▸ Work order: Through the line with "### V2 (To be) - Logic is executed in Server" and starting from the first line, return the records below word for word, with pictures left out.
Start of Dataset records
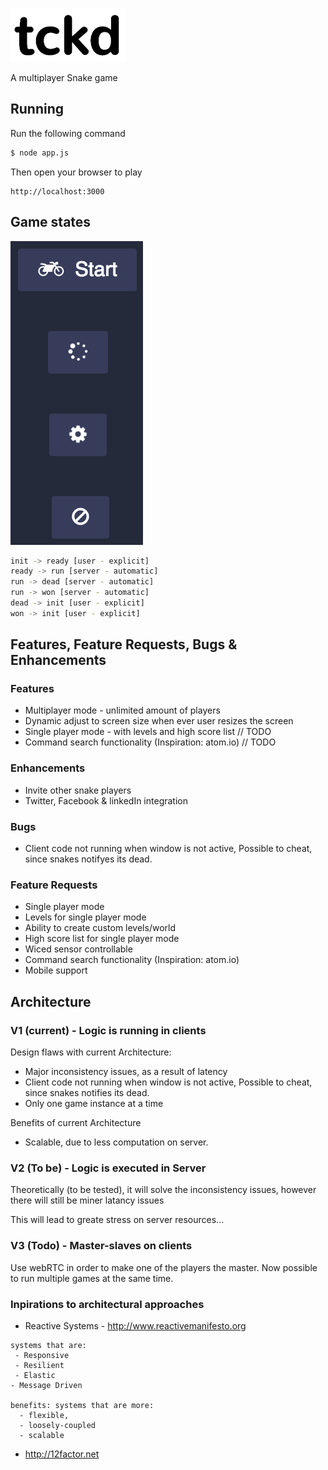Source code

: [![tckd logo](img/tckd.png)](http://tckd.me/)

  A multiplayer Snake game

## Running

  Run the following command
```bash
$ node app.js
```

  Then open your browser to play
```web
http://localhost:3000
```

## Game states
![tckd logo](img/states.png)

```bash
init -> ready [user - explicit]
ready -> run [server - automatic]
run -> dead [server - automatic]
run -> won [server - automatic]
dead -> init [user - explicit]
won -> init [user - explicit]
```


## Features, Feature Requests, Bugs & Enhancements

### Features

  * Multiplayer mode - unlimited amount of players
  * Dynamic adjust to screen size when ever user resizes the screen
  * Single player mode - with levels and high score list // TODO
  * Command search functionality (Inspiration: atom.io) // TODO

### Enhancements

  * Invite other snake players
  * Twitter, Facebook & linkedIn integration

### Bugs

  * Client code not running when window is not active, Possible to cheat, since snakes notifyes its dead.

### Feature Requests

  * Single player mode
  * Levels for single player mode
  * Ability to create custom levels/world
  * High score list for single player mode
  * Wiced sensor controllable
  * Command search functionality (Inspiration: atom.io)
  * Mobile support

## Architecture

### V1 (current) - Logic is running in clients

Design flaws with current Architecture:

  * Major inconsistency issues, as a result of latency
  * Client code not running when window is not active, Possible to cheat, since snakes notifies its dead.
  * Only one game instance at a time

Benefits of current Architecture
  * Scalable, due to less computation on server.

### V2 (To be) - Logic is executed in Server

Theoretically (to be tested), it will solve the inconsistency issues, however there will still be miner latancy issues

This will lead to greate stress on server resources...

### V3 (Todo) - Master-slaves on clients

Use webRTC in order to make one of the players the master.
Now possible to run multiple games at the same time.

### Inpirations to architectural approaches

  * Reactive Systems - http://www.reactivemanifesto.org
```web
systems that are:
 - Responsive
 - Resilient
 - Elastic
- Message Driven

benefits: systems that are more:
  - flexible,
  - loosely-coupled
  - scalable
```

  * http://12factor.net
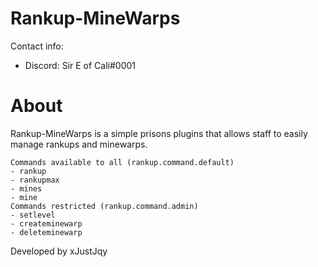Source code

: # Rankup-MineWarps

Contact info:
- Discord: Sir E of Cali#0001

# About
Rankup-MineWarps is a simple prisons plugins that allows staff to easily manage rankups and minewarps.
```
Commands available to all (rankup.command.default)
- rankup
- rankupmax
- mines
- mine
Commands restricted (rankup.command.admin)
- setlevel
- createminewarp
- deleteminewarp
```

Developed by xJustJqy
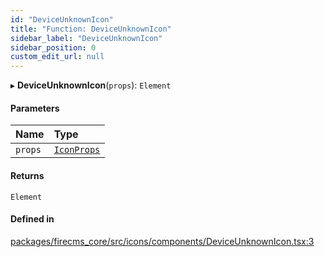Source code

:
 ```yaml
---
id: "DeviceUnknownIcon"
title: "Function: DeviceUnknownIcon"
sidebar_label: "DeviceUnknownIcon"
sidebar_position: 0
custom_edit_url: null
---
```


▸ **DeviceUnknownIcon**(`props`): `Element`

#### Parameters

| Name | Type |
| :------ | :------ |
| `props` | [`IconProps`](../types/IconProps.md) |

#### Returns

`Element`

#### Defined in

[packages/firecms_core/src/icons/components/DeviceUnknownIcon.tsx:3](https://github.com/FireCMSco/firecms/blob/d45f3739/packages/firecms_core/src/icons/components/DeviceUnknownIcon.tsx#L3)
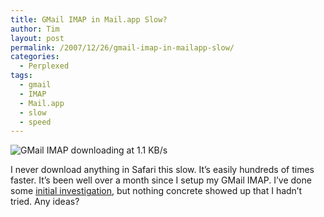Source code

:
 ```yaml
---
title: GMail IMAP in Mail.app Slow?
author: Tim
layout: post
permalink: /2007/12/26/gmail-imap-in-mailapp-slow/
categories:
  - Perplexed
tags:
  - gmail
  - IMAP
  - Mail.app
  - slow
  - speed
---
```

![GMail IMAP downloading at 1.1 KB/s][1]

I never download anything in Safari this slow. It&#8217;s easily hundreds of times faster. It&#8217;s been well over a month since I setup my GMail IMAP. I&#8217;ve done some [initial investigation][2], but nothing concrete showed up that I hadn&#8217;t tried. Any ideas?

 [1]: http://timshadel.com/wp-content/uploads/2007/12/2138649477_db64822426_o_d.png
 [2]: http://www.google.com/search?client=safari&rls=en-us&q=mail.app+gmail+imap+slow&ie=UTF-8&oe=UTF-8
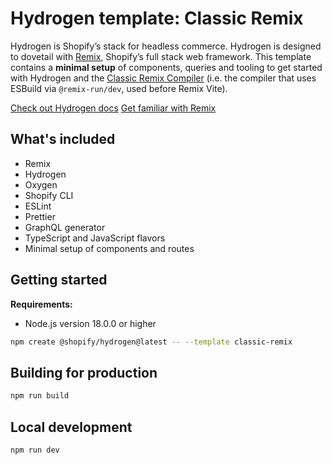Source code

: # Hydrogen template: Classic Remix

Hydrogen is Shopify’s stack for headless commerce. Hydrogen is designed to dovetail with [Remix](https://remix.run/), Shopify’s full stack web framework. This template contains a **minimal setup** of components, queries and tooling to get started with Hydrogen and the [Classic Remix Compiler](https://remix.run/docs/en/main/future/vite#classic-remix-compiler-vs-remix-vite) (i.e. the compiler that uses ESBuild via `@remix-run/dev`, used before Remix Vite).

[Check out Hydrogen docs](https://shopify.dev/custom-storefronts/hydrogen)
[Get familiar with Remix](https://remix.run/docs/en/v1)

## What's included

- Remix
- Hydrogen
- Oxygen
- Shopify CLI
- ESLint
- Prettier
- GraphQL generator
- TypeScript and JavaScript flavors
- Minimal setup of components and routes

## Getting started

**Requirements:**

- Node.js version 18.0.0 or higher

```bash
npm create @shopify/hydrogen@latest -- --template classic-remix
```

## Building for production

```bash
npm run build
```

## Local development

```bash
npm run dev
```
End of Dataset records
▸ Answer box:
Source code

: [![tckd logo](img/tckd.png)](http://tckd.me/)

  A multiplayer Snake game

## Running

  Run the following command
```bash
$ node app.js
```

  Then open your browser to play
```web
http://localhost:3000
```

## Game states
![tckd logo](img/states.png)

```bash
init -> ready [user - explicit]
ready -> run [server - automatic]
run -> dead [server - automatic]
run -> won [server - automatic]
dead -> init [user - explicit]
won -> init [user - explicit]
```


## Features, Feature Requests, Bugs & Enhancements

### Features

  * Multiplayer mode - unlimited amount of players
  * Dynamic adjust to screen size when ever user resizes the screen
  * Single player mode - with levels and high score list // TODO
  * Command search functionality (Inspiration: atom.io) // TODO

### Enhancements

  * Invite other snake players
  * Twitter, Facebook & linkedIn integration

### Bugs

  * Client code not running when window is not active, Possible to cheat, since snakes notifyes its dead.

### Feature Requests

  * Single player mode
  * Levels for single player mode
  * Ability to create custom levels/world
  * High score list for single player mode
  * Wiced sensor controllable
  * Command search functionality (Inspiration: atom.io)
  * Mobile support

## Architecture

### V1 (current) - Logic is running in clients

Design flaws with current Architecture:

  * Major inconsistency issues, as a result of latency
  * Client code not running when window is not active, Possible to cheat, since snakes notifies its dead.
  * Only one game instance at a time

Benefits of current Architecture
  * Scalable, due to less computation on server.

### V2 (To be) - Logic is executed in Server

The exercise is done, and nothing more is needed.